## Stored data entries
------

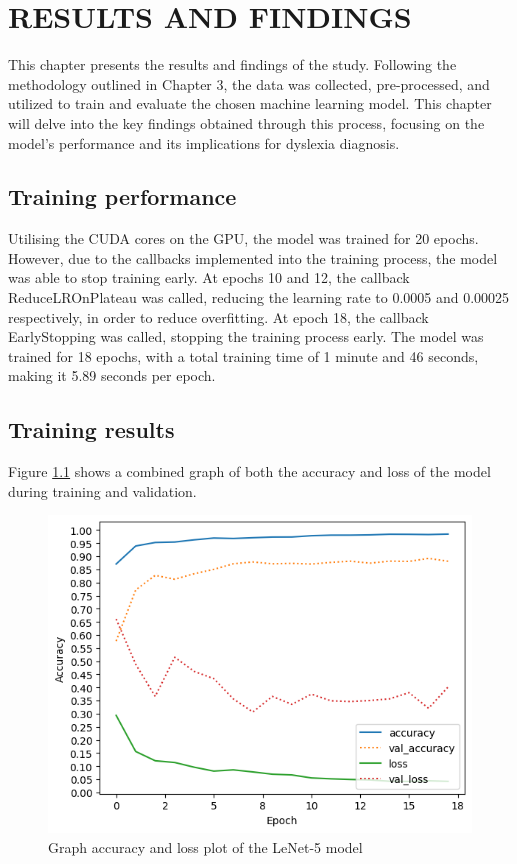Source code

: \chapter{RESULTS AND FINDINGS}
\label{ch:results}

This chapter presents the results and findings of the study. Following the methodology outlined in Chapter 3, the data was collected, pre-processed, and utilized to train and evaluate the chosen machine learning model. This chapter will delve into the key findings obtained through this process, focusing on the model's performance and its implications for dyslexia diagnosis.

\section{Training performance}

Utilising the CUDA cores on the GPU, the model was trained for 20 epochs. However, due to the callbacks implemented into the training process, the model was able to stop training early. At epochs 10 and 12, the callback ReduceLROnPlateau was called, reducing the learning rate to 0.0005 and 0.00025 respectively, in order to reduce overfitting. At epoch 18, the callback EarlyStopping was called, stopping the training process early. The model was trained for 18 epochs, with a total training time of 1 minute and 46 seconds, making it 5.89 seconds per epoch. 


\section{Training results}

Figure \ref{fig:acc-loss} shows a combined graph of both the accuracy and loss of the model during training and validation.

\begin{figure}[h]
    \centering
    \includegraphics[scale=0.8]{mainmatter/images/results/acc-loss.png}
    \caption{Graph accuracy and loss plot of the LeNet-5 model}
    \label{fig:acc-loss}
\end{figure}

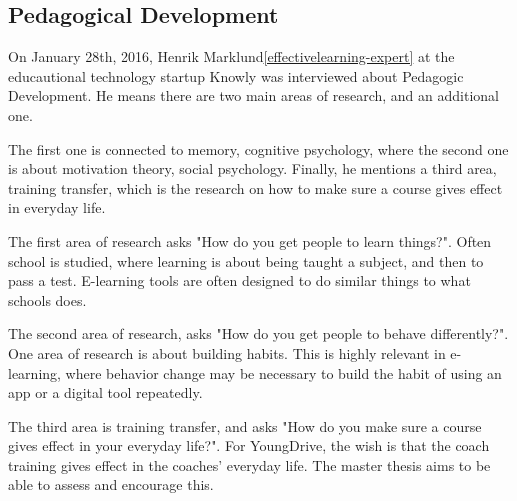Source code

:\subsection{Pedagogical Development}

On January 28th, 2016, Henrik Marklund\ref{effectivelearning-expert} at the educautional technology startup Knowly was interviewed about Pedagogic Development. He means there are two main areas of research, and an additional one. 

The first one is connected to memory, cognitive psychology, where the second one is about motivation theory, social psychology. Finally, he mentions a third area, training transfer, which is the research on how to make sure a course gives effect in everyday life.

The first area of research asks "How do you get people to learn things?". Often school is studied, where learning is about being taught a subject, and then to pass a test. E-learning tools are often designed to do similar things to what schools does.

The second area of research, asks "How do you get people to behave differently?". One area of research is about building habits. This is highly relevant in e-learning, where behavior change may be necessary to build the habit of using an app or a digital tool repeatedly.

The third area is training transfer, and asks "How do you make sure a course gives effect in your everyday life?". For YoungDrive, the wish is that the coach training gives effect in the coaches' everyday life. The master thesis aims to be able to assess and encourage this.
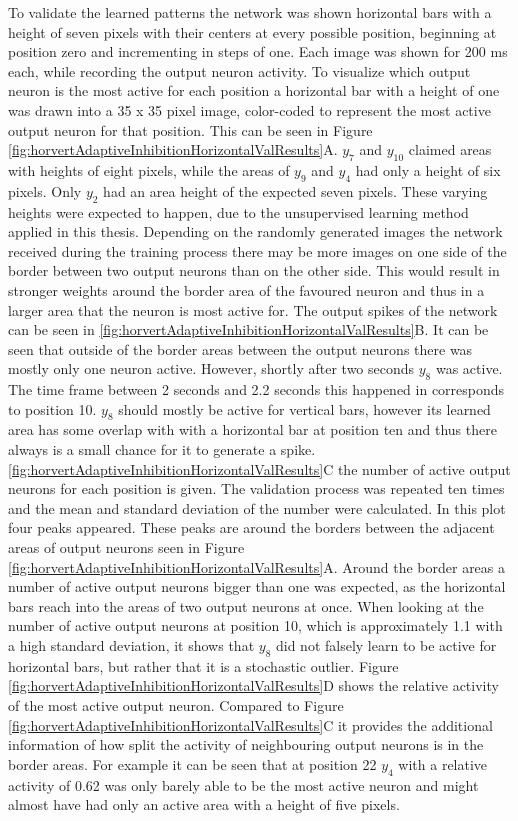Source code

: To validate the learned patterns the network was shown horizontal bars with a height of seven pixels with their centers at every possible position, beginning at position zero and incrementing in steps of one. Each image was shown for 200 ms each, while recording the output neuron activity. To visualize which output neuron is the most active for each position a horizontal bar with a height of one was drawn into a 35 x 35 pixel image, color-coded to represent the most active output neuron for that position. This can be seen in Figure \ref{fig:horvertAdaptiveInhibitionHorizontalValResults}A. $y_7$ and $y_10$ claimed areas with heights of eight pixels, while the areas of $y_9$ and $y_4$ had only a height of six pixels. Only $y_2$ had an area height of the expected seven pixels. These varying heights were expected to happen, due to the unsupervised learning method applied in this thesis. Depending on the randomly generated images the network received during the training process there may be more images on one side of the border between two output neurons than on the other side. This would result in stronger weights around the border area of the favoured neuron and thus in a larger area that the neuron is most active for.
The output spikes of the network can be seen in \ref{fig:horvertAdaptiveInhibitionHorizontalValResults}B. It can be seen that outside of the border areas between the output neurons there was mostly only one neuron active. However, shortly after two seconds $y_8$ was active. The time frame between 2 seconds and 2.2 seconds this happened in corresponds to position 10. $y_8$ should mostly be active for vertical bars, however its learned area has some overlap with with a horizontal bar at position ten and thus there always is a small chance for it to generate a spike. 
\ref{fig:horvertAdaptiveInhibitionHorizontalValResults}C the number of active output neurons for each position is given.  The validation process was repeated ten times and the mean and standard deviation of the number were calculated. In this plot four peaks appeared. These peaks are around the borders between the adjacent areas of output neurons seen in Figure \ref{fig:horvertAdaptiveInhibitionHorizontalValResults}A. Around the border areas a number of active output neurons bigger than one was expected, as the horizontal bars reach into the areas of two output neurons at once. When looking at the number of active output neurons at position 10, which is approximately 1.1 with a high standard deviation, it shows that $y_8$ did not falsely learn to be active for horizontal bars, but rather that it is a stochastic outlier. Figure \ref{fig:horvertAdaptiveInhibitionHorizontalValResults}D shows the relative activity of the most active output neuron. Compared to Figure \ref{fig:horvertAdaptiveInhibitionHorizontalValResults}C it provides the  additional information of how split the activity of neighbouring output neurons is in the border areas. For example it can be seen that at position 22 $y_4$ with a relative activity of 0.62 was only barely able to be the most active neuron and might almost have had only an active area with a height of five pixels.

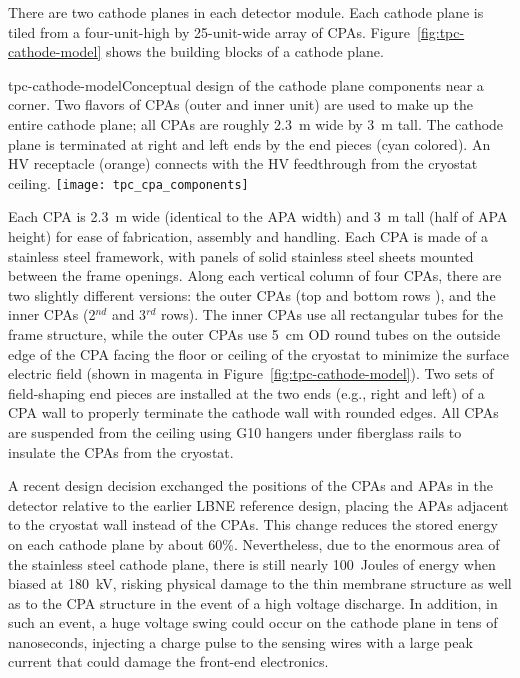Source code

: There are two cathode planes in each detector module.  Each cathode plane is 
tiled from a four-unit-high by 25-unit-wide array of CPAs. Figure~\ref{fig:tpc-cathode-model} shows the
building blocks of a cathode plane.  
\begin{cdrfigure} 
{tpc-cathode-model}{Conceptual design of the cathode plane 
components near a corner.  Two flavors of CPAs (outer 
and inner unit) are used to make up the entire cathode plane; all
CPAs are roughly 2.3~m wide by 3~m tall. 
The cathode plane is terminated at
right and left ends by the end pieces (cyan colored).  An HV receptacle 
(orange) connects with the HV feedthrough from the cryostat ceiling. }
\texttt{[image: tpc\_cpa\_components]}
\end{cdrfigure}

Each CPA is 2.3~m wide (identical to the APA width) and 3~m tall (half
of APA height) for ease of fabrication, assembly and handling.  Each
CPA is made of a stainless steel framework, with panels of solid
stainless steel sheets mounted between the frame openings.  Along each
vertical column of four CPAs, there are two slightly different
versions: the outer CPAs (top and bottom rows ), and the inner CPAs
(2$^{nd}$ and 3$^{rd}$ rows).  The inner CPAs use all rectangular
tubes for the frame structure, while the outer CPAs use 5~cm OD round
tubes on the outside edge of the CPA facing the floor or ceiling of
the cryostat to minimize the surface electric field (shown in magenta in
  Figure~\ref{fig:tpc-cathode-model}).  Two sets of field-shaping
end pieces are installed at the two ends (e.g., right and left) of a
CPA wall to properly terminate the cathode wall with rounded edges.
All CPAs are suspended from the ceiling using G10 hangers under
fiberglass rails to insulate the CPAs from the cryostat.

A recent design decision exchanged the positions of the CPAs and APAs
in the detector relative to the earlier LBNE reference design, placing
the APAs adjacent to the cryostat wall instead of the CPAs.  This
change reduces the stored energy on each cathode plane by about 60\%.
Nevertheless, due to the enormous area of the stainless steel cathode
plane, there is still nearly 100~Joules of energy when biased at
180~kV, risking physical damage to the thin membrane structure as well
as to the CPA structure in the event of a high voltage discharge.  In
addition, in such an event, a huge voltage swing could occur on the
cathode plane in tens of nanoseconds, injecting a charge pulse to the
sensing wires with a large peak current that could damage the
front-end electronics.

------

## Exercise description
Copy all the records above exactly, but leave out the pictures.

## Response below
Source code

: \chapter{RESULTS AND FINDINGS}
\label{ch:results}

This chapter presents the results and findings of the study. Following the methodology outlined in Chapter 3, the data was collected, pre-processed, and utilized to train and evaluate the chosen machine learning model. This chapter will delve into the key findings obtained through this process, focusing on the model's performance and its implications for dyslexia diagnosis.

\section{Training performance}

Utilising the CUDA cores on the GPU, the model was trained for 20 epochs. However, due to the callbacks implemented into the training process, the model was able to stop training early. At epochs 10 and 12, the callback ReduceLROnPlateau was called, reducing the learning rate to 0.0005 and 0.00025 respectively, in order to reduce overfitting. At epoch 18, the callback EarlyStopping was called, stopping the training process early. The model was trained for 18 epochs, with a total training time of 1 minute and 46 seconds, making it 5.89 seconds per epoch. 


\section{Training results}

Figure \ref{fig:acc-loss} shows a combined graph of both the accuracy and loss of the model during training and validation.

\begin{figure}[h]
    \centering
    \includegraphics[scale=0.8]{mainmatter/images/results/acc-loss.png}
    \caption{Graph accuracy and loss plot of the LeNet-5 model}
    \label{fig:acc-loss}
\end{figure}

Source code

:\subsection{Pedagogical Development}

On January 28th, 2016, Henrik Marklund\ref{effectivelearning-expert} at the educautional technology startup Knowly was interviewed about Pedagogic Development. He means there are two main areas of research, and an additional one. 

The first one is connected to memory, cognitive psychology, where the second one is about motivation theory, social psychology. Finally, he mentions a third area, training transfer, which is the research on how to make sure a course gives effect in everyday life.

The first area of research asks "How do you get people to learn things?". Often school is studied, where learning is about being taught a subject, and then to pass a test. E-learning tools are often designed to do similar things to what schools does.

The second area of research, asks "How do you get people to behave differently?". One area of research is about building habits. This is highly relevant in e-learning, where behavior change may be necessary to build the habit of using an app or a digital tool repeatedly.

The third area is training transfer, and asks "How do you make sure a course gives effect in your everyday life?". For YoungDrive, the wish is that the coach training gives effect in the coaches' everyday life. The master thesis aims to be able to assess and encourage this.
Source code

: To validate the learned patterns the network was shown horizontal bars with a height of seven pixels with their centers at every possible position, beginning at position zero and incrementing in steps of one. Each image was shown for 200 ms each, while recording the output neuron activity. To visualize which output neuron is the most active for each position a horizontal bar with a height of one was drawn into a 35 x 35 pixel image, color-coded to represent the most active output neuron for that position. This can be seen in Figure \ref{fig:horvertAdaptiveInhibitionHorizontalValResults}A. $y_7$ and $y_10$ claimed areas with heights of eight pixels, while the areas of $y_9$ and $y_4$ had only a height of six pixels. Only $y_2$ had an area height of the expected seven pixels. These varying heights were expected to happen, due to the unsupervised learning method applied in this thesis. Depending on the randomly generated images the network received during the training process there may be more images on one side of the border between two output neurons than on the other side. This would result in stronger weights around the border area of the favoured neuron and thus in a larger area that the neuron is most active for.
The output spikes of the network can be seen in \ref{fig:horvertAdaptiveInhibitionHorizontalValResults}B. It can be seen that outside of the border areas between the output neurons there was mostly only one neuron active. However, shortly after two seconds $y_8$ was active. The time frame between 2 seconds and 2.2 seconds this happened in corresponds to position 10. $y_8$ should mostly be active for vertical bars, however its learned area has some overlap with with a horizontal bar at position ten and thus there always is a small chance for it to generate a spike. 
\ref{fig:horvertAdaptiveInhibitionHorizontalValResults}C the number of active output neurons for each position is given.  The validation process was repeated ten times and the mean and standard deviation of the number were calculated. In this plot four peaks appeared. These peaks are around the borders between the adjacent areas of output neurons seen in Figure \ref{fig:horvertAdaptiveInhibitionHorizontalValResults}A. Around the border areas a number of active output neurons bigger than one was expected, as the horizontal bars reach into the areas of two output neurons at once. When looking at the number of active output neurons at position 10, which is approximately 1.1 with a high standard deviation, it shows that $y_8$ did not falsely learn to be active for horizontal bars, but rather that it is a stochastic outlier. Figure \ref{fig:horvertAdaptiveInhibitionHorizontalValResults}D shows the relative activity of the most active output neuron. Compared to Figure \ref{fig:horvertAdaptiveInhibitionHorizontalValResults}C it provides the  additional information of how split the activity of neighbouring output neurons is in the border areas. For example it can be seen that at position 22 $y_4$ with a relative activity of 0.62 was only barely able to be the most active neuron and might almost have had only an active area with a height of five pixels.

Source code

: There are two cathode planes in each detector module.  Each cathode plane is 
tiled from a four-unit-high by 25-unit-wide array of CPAs. Figure~\ref{fig:tpc-cathode-model} shows the
building blocks of a cathode plane.  
\begin{cdrfigure} 
{tpc-cathode-model}{Conceptual design of the cathode plane 
components near a corner.  Two flavors of CPAs (outer 
and inner unit) are used to make up the entire cathode plane; all
CPAs are roughly 2.3~m wide by 3~m tall. 
The cathode plane is terminated at
right and left ends by the end pieces (cyan colored).  An HV receptacle 
(orange) connects with the HV feedthrough from the cryostat ceiling. }
\texttt{[image: tpc\_cpa\_components]}
\end{cdrfigure}

Each CPA is 2.3~m wide (identical to the APA width) and 3~m tall (half
of APA height) for ease of fabrication, assembly and handling.  Each
CPA is made of a stainless steel framework, with panels of solid
stainless steel sheets mounted between the frame openings.  Along each
vertical column of four CPAs, there are two slightly different
versions: the outer CPAs (top and bottom rows ), and the inner CPAs
(2$^{nd}$ and 3$^{rd}$ rows).  The inner CPAs use all rectangular
tubes for the frame structure, while the outer CPAs use 5~cm OD round
tubes on the outside edge of the CPA facing the floor or ceiling of
the cryostat to minimize the surface electric field (shown in magenta in
  Figure~\ref{fig:tpc-cathode-model}).  Two sets of field-shaping
end pieces are installed at the two ends (e.g., right and left) of a
CPA wall to properly terminate the cathode wall with rounded edges.
All CPAs are suspended from the ceiling using G10 hangers under
fiberglass rails to insulate the CPAs from the cryostat.

A recent design decision exchanged the positions of the CPAs and APAs
in the detector relative to the earlier LBNE reference design, placing
the APAs adjacent to the cryostat wall instead of the CPAs.  This
change reduces the stored energy on each cathode plane by about 60\%.
Nevertheless, due to the enormous area of the stainless steel cathode
plane, there is still nearly 100~Joules of energy when biased at
180~kV, risking physical damage to the thin membrane structure as well
as to the CPA structure in the event of a high voltage discharge.  In
addition, in such an event, a huge voltage swing could occur on the
cathode plane in tens of nanoseconds, injecting a charge pulse to the
sensing wires with a large peak current that could damage the
front-end electronics.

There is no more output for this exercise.